Planning for a resurgent hospitality market after COVID-19
16 Apr 2020
There is promise after the storm, but good planning is needed by business owners in the restaurant, bar and events industry.
A recent impact assessment report by Fitch Solutions has painted a bleak picture in their prognosis of the alcoholic drinks and tobacco products sector. ‘During the lockdown, the sale of alcohol and tobacco products have been banned. This will be compounded by consumers not being able to purchase alcohol at bars, pubs and restaurants. While there was stockpiling before the lockdown, we do not believe it will be enough to offset the lack of spending during the lockdown.’
Investors and entrepreneurs could be forgiven for doubting the potential of the hospitality and beverage market in a post-coronavirus economy, but the truth is that the industry is too big and too important to fail.
Restaurants and hotels alone, are responsible for around 300,000 jobs in South Africa, and the government will almost certainly, focus their efforts on developing economic investment and incentive packages to ensure that the hospitality industry is resurgent once more. Added to that, landlords and property management companies will very likely offer rental incentives and payment holidays to current and prospective restaurant, bar and catering operators to balance their tenant mix and attract customers to their retail precincts.
So while the current outlook is dim, to say the least, there is great cause for hospitality companies and entrepreneurs to begin planning for invigorated demand, particularly in sales of alcoholic beverages.
Time to plan
The current lockdown period provides entrepreneurs with an excellent opportunity to plan for the expected increase in demand for alcoholic beverages as part of a new hospitality business.
For those who are looking for opportunities for short-term income gains, or are wanting to test the market near their potential location, a Special Events Liquor Licence is an excellent option. A special event/occasional liquor licence only takes an average of two (2) weeks to obtain approval for, and it could be used by almost anybody with a venue and the required consent. Once the relevant Liquor Board reopens and allows applications for special events licences, these certificates could be used as a one-off opportunity to raise quick capital in the hospitality industry. It’s also an excellent method to test the market in your area, to determine the viability of a new restaurant before laying out tens-of-thousands of Rands to plan and open a new restaurant business.
Meanwhile, for anyone thinking of opening a new restaurant, bar, club, liquor outlet or micro-manufacturing facility, the current economic lull presents the best time to begin getting the relevant documentation and plans together for your new venture. It will also be worthwhile discussing incentives with property owners.

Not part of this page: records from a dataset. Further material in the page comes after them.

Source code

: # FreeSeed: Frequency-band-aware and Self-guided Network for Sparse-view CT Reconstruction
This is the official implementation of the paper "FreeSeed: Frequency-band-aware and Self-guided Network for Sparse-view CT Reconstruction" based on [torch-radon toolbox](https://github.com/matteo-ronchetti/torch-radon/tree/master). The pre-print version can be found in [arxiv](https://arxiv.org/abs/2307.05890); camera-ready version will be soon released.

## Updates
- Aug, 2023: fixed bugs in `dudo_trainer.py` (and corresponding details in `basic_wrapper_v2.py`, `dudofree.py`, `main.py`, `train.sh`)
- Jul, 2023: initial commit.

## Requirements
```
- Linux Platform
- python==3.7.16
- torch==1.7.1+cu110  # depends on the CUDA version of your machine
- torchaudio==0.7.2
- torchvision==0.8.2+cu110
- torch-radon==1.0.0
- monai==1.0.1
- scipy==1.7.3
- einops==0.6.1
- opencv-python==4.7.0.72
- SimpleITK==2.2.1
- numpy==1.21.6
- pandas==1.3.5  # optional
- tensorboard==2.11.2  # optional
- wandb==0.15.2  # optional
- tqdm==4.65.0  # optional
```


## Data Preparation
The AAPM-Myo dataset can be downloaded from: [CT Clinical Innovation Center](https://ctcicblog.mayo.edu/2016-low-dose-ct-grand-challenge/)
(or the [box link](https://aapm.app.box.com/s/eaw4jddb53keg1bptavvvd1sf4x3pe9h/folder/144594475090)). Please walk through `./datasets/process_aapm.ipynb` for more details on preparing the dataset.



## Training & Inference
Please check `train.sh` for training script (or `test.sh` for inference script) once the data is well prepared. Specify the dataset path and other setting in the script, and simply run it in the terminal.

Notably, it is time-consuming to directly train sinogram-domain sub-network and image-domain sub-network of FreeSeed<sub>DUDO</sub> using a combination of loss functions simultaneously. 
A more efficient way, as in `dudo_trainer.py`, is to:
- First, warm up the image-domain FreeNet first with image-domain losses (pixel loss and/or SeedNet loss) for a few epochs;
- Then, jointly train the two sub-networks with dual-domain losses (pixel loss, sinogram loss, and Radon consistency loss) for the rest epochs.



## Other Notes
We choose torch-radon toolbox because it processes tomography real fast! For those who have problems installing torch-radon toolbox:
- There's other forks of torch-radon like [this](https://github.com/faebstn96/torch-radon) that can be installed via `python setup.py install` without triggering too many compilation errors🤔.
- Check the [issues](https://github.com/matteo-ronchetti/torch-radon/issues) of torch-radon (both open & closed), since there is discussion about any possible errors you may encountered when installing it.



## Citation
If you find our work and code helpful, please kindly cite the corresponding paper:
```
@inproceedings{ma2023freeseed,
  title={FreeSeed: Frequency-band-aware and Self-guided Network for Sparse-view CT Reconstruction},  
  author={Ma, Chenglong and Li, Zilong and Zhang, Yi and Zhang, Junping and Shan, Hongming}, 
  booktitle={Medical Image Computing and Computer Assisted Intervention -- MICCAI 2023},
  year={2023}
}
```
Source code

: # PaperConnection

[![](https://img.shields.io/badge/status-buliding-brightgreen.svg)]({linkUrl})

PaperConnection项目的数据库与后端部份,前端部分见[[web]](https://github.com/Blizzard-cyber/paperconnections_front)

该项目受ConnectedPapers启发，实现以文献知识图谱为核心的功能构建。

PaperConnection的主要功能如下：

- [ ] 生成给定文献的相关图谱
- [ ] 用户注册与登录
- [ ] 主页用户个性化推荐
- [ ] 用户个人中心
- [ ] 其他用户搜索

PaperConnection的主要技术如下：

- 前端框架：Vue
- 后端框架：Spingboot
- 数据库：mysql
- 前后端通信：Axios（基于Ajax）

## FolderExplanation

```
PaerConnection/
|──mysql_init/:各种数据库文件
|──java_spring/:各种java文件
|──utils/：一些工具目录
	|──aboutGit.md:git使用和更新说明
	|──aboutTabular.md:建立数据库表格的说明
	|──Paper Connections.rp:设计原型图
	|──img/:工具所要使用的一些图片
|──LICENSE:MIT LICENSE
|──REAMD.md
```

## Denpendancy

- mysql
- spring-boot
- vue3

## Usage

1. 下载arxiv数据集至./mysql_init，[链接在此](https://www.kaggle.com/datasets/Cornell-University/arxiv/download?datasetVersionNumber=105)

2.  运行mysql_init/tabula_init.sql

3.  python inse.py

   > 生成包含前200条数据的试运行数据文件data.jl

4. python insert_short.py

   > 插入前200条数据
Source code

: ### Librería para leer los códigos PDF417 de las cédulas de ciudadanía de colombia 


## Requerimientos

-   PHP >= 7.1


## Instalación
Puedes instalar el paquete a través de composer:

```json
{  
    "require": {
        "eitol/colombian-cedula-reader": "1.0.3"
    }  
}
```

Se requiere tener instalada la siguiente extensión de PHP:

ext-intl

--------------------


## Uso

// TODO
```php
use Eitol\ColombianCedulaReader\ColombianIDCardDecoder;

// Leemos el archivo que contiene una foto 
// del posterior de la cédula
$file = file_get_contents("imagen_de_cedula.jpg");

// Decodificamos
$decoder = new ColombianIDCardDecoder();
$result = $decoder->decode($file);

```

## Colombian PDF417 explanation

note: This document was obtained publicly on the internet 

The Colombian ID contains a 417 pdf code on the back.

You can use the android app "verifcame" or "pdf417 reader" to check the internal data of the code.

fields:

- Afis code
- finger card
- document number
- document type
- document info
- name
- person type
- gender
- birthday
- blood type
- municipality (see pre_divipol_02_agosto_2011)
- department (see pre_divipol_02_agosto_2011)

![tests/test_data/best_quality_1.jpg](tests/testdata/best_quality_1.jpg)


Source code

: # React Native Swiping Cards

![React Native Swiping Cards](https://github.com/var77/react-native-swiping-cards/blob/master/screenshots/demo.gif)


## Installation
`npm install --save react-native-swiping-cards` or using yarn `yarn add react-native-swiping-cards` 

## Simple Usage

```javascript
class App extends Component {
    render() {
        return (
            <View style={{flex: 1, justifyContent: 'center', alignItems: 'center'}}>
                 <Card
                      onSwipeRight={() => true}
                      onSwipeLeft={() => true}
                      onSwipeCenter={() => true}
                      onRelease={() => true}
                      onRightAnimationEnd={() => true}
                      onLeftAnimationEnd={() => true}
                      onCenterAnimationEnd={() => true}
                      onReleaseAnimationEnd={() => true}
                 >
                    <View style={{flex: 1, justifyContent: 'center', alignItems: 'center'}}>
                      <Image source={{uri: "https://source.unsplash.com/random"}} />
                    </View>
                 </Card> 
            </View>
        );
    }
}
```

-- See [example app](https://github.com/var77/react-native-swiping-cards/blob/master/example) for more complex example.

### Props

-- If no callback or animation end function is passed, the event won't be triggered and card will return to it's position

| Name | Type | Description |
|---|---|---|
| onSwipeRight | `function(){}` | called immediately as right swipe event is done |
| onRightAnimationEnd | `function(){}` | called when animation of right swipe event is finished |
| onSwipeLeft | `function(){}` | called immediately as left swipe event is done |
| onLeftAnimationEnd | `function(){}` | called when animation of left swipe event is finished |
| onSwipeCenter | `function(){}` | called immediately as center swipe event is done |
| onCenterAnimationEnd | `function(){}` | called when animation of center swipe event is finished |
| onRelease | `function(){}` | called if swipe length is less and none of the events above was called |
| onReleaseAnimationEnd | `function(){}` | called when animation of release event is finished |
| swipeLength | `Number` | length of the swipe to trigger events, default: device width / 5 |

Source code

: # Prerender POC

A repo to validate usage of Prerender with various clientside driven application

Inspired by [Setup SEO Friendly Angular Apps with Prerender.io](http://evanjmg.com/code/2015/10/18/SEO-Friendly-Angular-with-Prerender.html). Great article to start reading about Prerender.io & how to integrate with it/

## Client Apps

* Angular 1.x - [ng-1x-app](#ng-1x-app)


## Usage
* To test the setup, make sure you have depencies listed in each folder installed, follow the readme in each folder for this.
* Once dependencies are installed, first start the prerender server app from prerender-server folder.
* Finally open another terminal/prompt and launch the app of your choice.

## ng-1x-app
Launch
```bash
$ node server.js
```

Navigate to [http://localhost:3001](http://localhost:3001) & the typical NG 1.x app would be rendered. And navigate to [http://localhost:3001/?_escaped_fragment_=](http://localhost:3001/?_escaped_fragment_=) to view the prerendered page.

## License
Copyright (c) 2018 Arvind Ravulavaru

It is further our considered view that while we cannot see the sales of alcohol and related substances being curtailed significantly in South Africa, given the lessons learned during the lockdown period and the broader socio-economic impact, we foresee that regulations regarding the sale and distribution of alcohol will be tightened. Furthermore, we believe that the authorities will focus their attention to enforcing compliance with the liquor regulatory environment in a far more focused and stringent manner.
Liquor licence consultants are preparing for an increase in applications following the lockdown, but it is predicted that local governments and liquor boards will be more rigorous in their reviews of applications.
As indicated above, we believe that further regulatory overhaul and oversight of the liquor industry can be expected in the short to medium term. It is therefore advisable to retain an attorney specialising in liquor law who will be able to quickly represent your interests before the liquor boards, or before the courts if necessary, and to generally provide you with advice so as to maximize your business potential while adhering to the regulatory environment.